American Idle: Adventures in TV Land

by Thomas Delapa



If you want to seriously study the sick state of TV in the age of Fox News, reality shows and infomercials, spend a few days semi-conscious in a hospital bed.

Some 50 years ago, Federal Communications Commission chairman Newton Minow controversially declared television to be a “vast wasteland.” That was when TV was limited to three monolithic national networks. Today, Minow’s diagnosis is no less grim, especially with the metastasizing growth of cable channels into a hundred-headed Hydra monster.

Like a reclined, reluctant tourist in Dante’s Hell, I descended into TV land, armed only with a remote control to temporarily zap the devilish dross I bore witness to. While no one can argue that network TV of the fifties was heaven on Earth, at least the networks sought to edify audiences with such notable dramatic series as Playhouse 90 and Studio One. Where have all the quality dramatic shows gone? A nation turns its lonely, bleary eyes to you, HBO.

In a bloodshot reflection of our splintered society, there’s seemingly a cable channel and program for every interest group, bias, demographic, and gender, all ubiquitously interrupted by a rising tide of noisy commercials. One of the original promises of cable was the absence of advertisements, but that pledge has long been canceled, and is unlikely to ever return in re-runs. Against the swamp of commercialism, PBS remains a lonely oasis of arts and educational fare, despite a notable drop in original content. While the History Channel is a source of informative, if sensationalized, factoid films, the Animal Planet has viciously regressed, devolving the nature documentary into when-animals-attack Darwinism.

Of course, there’s no better advertisement for America’s post-Reagan social Darwinism than the reality show, TV’s version of the Roman bread and circuses—hold the bread. In fact, there’s very little that’s “real” about these spectacles, whether the contrived settings, manipulated action or the exhibitionist participants themselves, who are pre-selected for potential on-camera ballistics. Voyeurism and exhibitionism go hand in hand on these (sur)reality shows, exposing our perverse fixation with the biggest winners of the great American game—as well as its biggest losers.

The only news about cable news is how the 24/7 format serves to both magnify and distort whatever news there is, however trivial or lurid, and often to paranoid extremes. With Fox News, MSNBC and the pioneering CNN now in ratings competition, the battle isn’t for old-school journalistic scoops anymore, but how to out-spin the other with the loudest mouths. On the feverishly right-wing Fox, a scary parade of dolled-up blond pundits march in lockstep with Bill O’Reilly, Glenn Beck, et al., dishing out snide, cynical barbs at anything remotely liberal, intellectual or Obaman.

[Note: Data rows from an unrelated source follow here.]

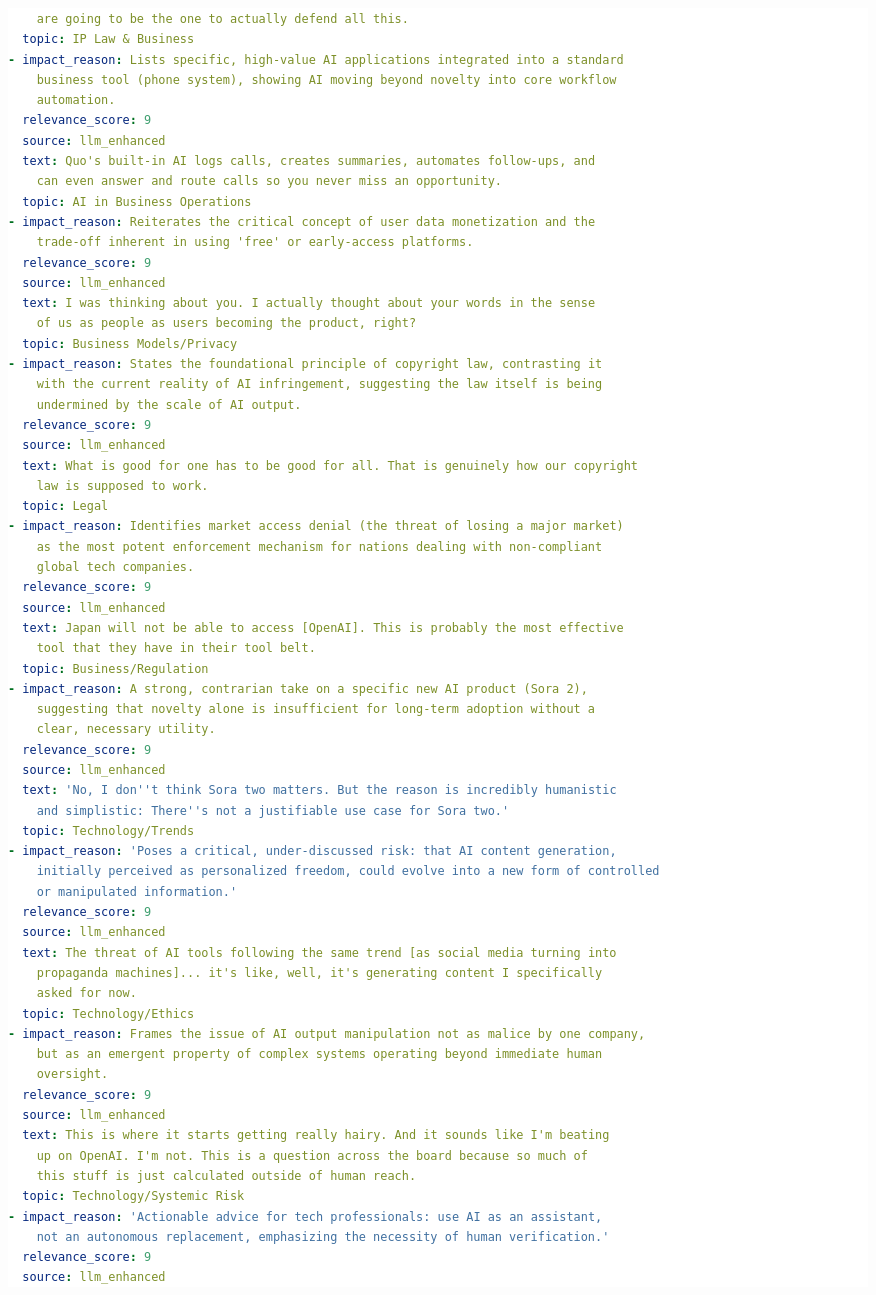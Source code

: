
 ```yaml
    are going to be the one to actually defend all this.
  topic: IP Law & Business
- impact_reason: Lists specific, high-value AI applications integrated into a standard
    business tool (phone system), showing AI moving beyond novelty into core workflow
    automation.
  relevance_score: 9
  source: llm_enhanced
  text: Quo's built-in AI logs calls, creates summaries, automates follow-ups, and
    can even answer and route calls so you never miss an opportunity.
  topic: AI in Business Operations
- impact_reason: Reiterates the critical concept of user data monetization and the
    trade-off inherent in using 'free' or early-access platforms.
  relevance_score: 9
  source: llm_enhanced
  text: I was thinking about you. I actually thought about your words in the sense
    of us as people as users becoming the product, right?
  topic: Business Models/Privacy
- impact_reason: States the foundational principle of copyright law, contrasting it
    with the current reality of AI infringement, suggesting the law itself is being
    undermined by the scale of AI output.
  relevance_score: 9
  source: llm_enhanced
  text: What is good for one has to be good for all. That is genuinely how our copyright
    law is supposed to work.
  topic: Legal
- impact_reason: Identifies market access denial (the threat of losing a major market)
    as the most potent enforcement mechanism for nations dealing with non-compliant
    global tech companies.
  relevance_score: 9
  source: llm_enhanced
  text: Japan will not be able to access [OpenAI]. This is probably the most effective
    tool that they have in their tool belt.
  topic: Business/Regulation
- impact_reason: A strong, contrarian take on a specific new AI product (Sora 2),
    suggesting that novelty alone is insufficient for long-term adoption without a
    clear, necessary utility.
  relevance_score: 9
  source: llm_enhanced
  text: 'No, I don''t think Sora two matters. But the reason is incredibly humanistic
    and simplistic: There''s not a justifiable use case for Sora two.'
  topic: Technology/Trends
- impact_reason: 'Poses a critical, under-discussed risk: that AI content generation,
    initially perceived as personalized freedom, could evolve into a new form of controlled
    or manipulated information.'
  relevance_score: 9
  source: llm_enhanced
  text: The threat of AI tools following the same trend [as social media turning into
    propaganda machines]... it's like, well, it's generating content I specifically
    asked for now.
  topic: Technology/Ethics
- impact_reason: Frames the issue of AI output manipulation not as malice by one company,
    but as an emergent property of complex systems operating beyond immediate human
    oversight.
  relevance_score: 9
  source: llm_enhanced
  text: This is where it starts getting really hairy. And it sounds like I'm beating
    up on OpenAI. I'm not. This is a question across the board because so much of
    this stuff is just calculated outside of human reach.
  topic: Technology/Systemic Risk
- impact_reason: 'Actionable advice for tech professionals: use AI as an assistant,
    not an autonomous replacement, emphasizing the necessity of human verification.'
  relevance_score: 9
  source: llm_enhanced
```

This drone of negativity is best exacerbated when accompanied by a simplistic video prop, like the endlessly repeated disaster-cam shot of the gushing BP oil well, bleeding black gunk in the Gulf of Mexico and killing all those poor pelicans. At no point during the catastrophe did any of Fox’s slick commentators remind us of Sarah Palin’s campaign cry to “Drill, baby, drill.”

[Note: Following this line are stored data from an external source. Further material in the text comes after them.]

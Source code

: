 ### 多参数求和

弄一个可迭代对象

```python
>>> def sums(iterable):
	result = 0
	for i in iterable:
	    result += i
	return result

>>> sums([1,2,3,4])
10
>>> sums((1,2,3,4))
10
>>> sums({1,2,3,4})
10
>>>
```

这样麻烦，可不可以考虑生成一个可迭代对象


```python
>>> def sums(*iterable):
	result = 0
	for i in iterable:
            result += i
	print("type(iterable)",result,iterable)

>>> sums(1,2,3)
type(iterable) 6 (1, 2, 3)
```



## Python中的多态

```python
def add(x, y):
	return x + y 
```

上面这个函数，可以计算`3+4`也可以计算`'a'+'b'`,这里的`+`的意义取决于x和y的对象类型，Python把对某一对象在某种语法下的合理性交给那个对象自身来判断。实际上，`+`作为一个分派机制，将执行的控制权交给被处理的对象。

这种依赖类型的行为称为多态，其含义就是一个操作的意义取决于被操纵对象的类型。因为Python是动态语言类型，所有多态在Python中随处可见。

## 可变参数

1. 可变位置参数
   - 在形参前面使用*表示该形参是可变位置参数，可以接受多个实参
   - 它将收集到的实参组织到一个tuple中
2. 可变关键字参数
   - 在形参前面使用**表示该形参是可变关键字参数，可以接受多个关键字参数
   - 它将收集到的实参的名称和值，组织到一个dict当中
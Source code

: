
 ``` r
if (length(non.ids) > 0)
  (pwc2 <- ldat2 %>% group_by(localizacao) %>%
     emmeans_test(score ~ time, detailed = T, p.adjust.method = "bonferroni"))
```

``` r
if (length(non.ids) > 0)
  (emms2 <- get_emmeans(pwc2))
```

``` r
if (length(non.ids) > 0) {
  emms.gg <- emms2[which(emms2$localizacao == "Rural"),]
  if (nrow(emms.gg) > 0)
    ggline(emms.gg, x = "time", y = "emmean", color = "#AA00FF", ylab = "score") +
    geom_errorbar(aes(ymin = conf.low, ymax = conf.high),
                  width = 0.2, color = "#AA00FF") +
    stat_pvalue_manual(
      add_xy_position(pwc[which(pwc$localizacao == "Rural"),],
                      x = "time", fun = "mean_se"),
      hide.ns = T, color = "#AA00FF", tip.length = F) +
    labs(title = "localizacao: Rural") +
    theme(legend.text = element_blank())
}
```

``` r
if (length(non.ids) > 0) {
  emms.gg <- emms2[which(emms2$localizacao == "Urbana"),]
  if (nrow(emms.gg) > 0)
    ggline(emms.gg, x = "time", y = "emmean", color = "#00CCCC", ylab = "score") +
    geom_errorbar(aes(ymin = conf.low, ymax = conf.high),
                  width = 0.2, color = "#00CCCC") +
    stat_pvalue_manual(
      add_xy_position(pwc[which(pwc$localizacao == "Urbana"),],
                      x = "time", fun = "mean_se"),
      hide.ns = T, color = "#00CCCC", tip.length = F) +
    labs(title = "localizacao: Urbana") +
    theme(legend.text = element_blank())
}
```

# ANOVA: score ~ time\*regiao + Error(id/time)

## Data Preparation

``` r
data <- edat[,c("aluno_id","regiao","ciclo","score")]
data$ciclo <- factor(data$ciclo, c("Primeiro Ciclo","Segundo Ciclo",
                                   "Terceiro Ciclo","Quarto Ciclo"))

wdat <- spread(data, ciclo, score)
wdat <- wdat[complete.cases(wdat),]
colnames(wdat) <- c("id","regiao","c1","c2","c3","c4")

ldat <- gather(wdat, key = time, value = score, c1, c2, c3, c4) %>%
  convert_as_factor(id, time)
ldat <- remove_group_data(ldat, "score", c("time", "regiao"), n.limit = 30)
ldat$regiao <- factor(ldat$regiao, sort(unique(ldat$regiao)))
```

Crude is only one of the words that come to mind for most of cable-TV. Outside of the “premium” HBO (which produced the superb John Adams mini-series), the erratic AMC (home to the Emmy-winning Mad Men) and Turner Classic Movies, the small screen’s big picture is a blur of re-runs, inane game shows, old movies, cartoons, semi-pornographic music videos, televangelists, infomercials and, of course, an exhaustively wide world of sports and pseudo-sports, including NASCAR, martial-arts cage matches, and high-stakes poker—my bet as the nerdiest of televised non-events. The Bravo channel, which once merited applause for high-brow fare, has even dumbed down, going gaga for a Lady Gaga photo shoot.

Dazed and discontented viewers may well ask who took the “vision” out of television. It’s become our national id, where egos rule. For every great show like The Simpsons, there are a hundred Hell’s Kitchens or Wipeouts. But in an increasingly insular, bored, home-theater society that wants its TV and MTV, nobody today is yelling “I’m mad as hell and I’m not going take this anymore.” Resistance seems programmed to fail. Like Chauncey Gardiner, the numbed voyeur of Being There, Americans like to watch.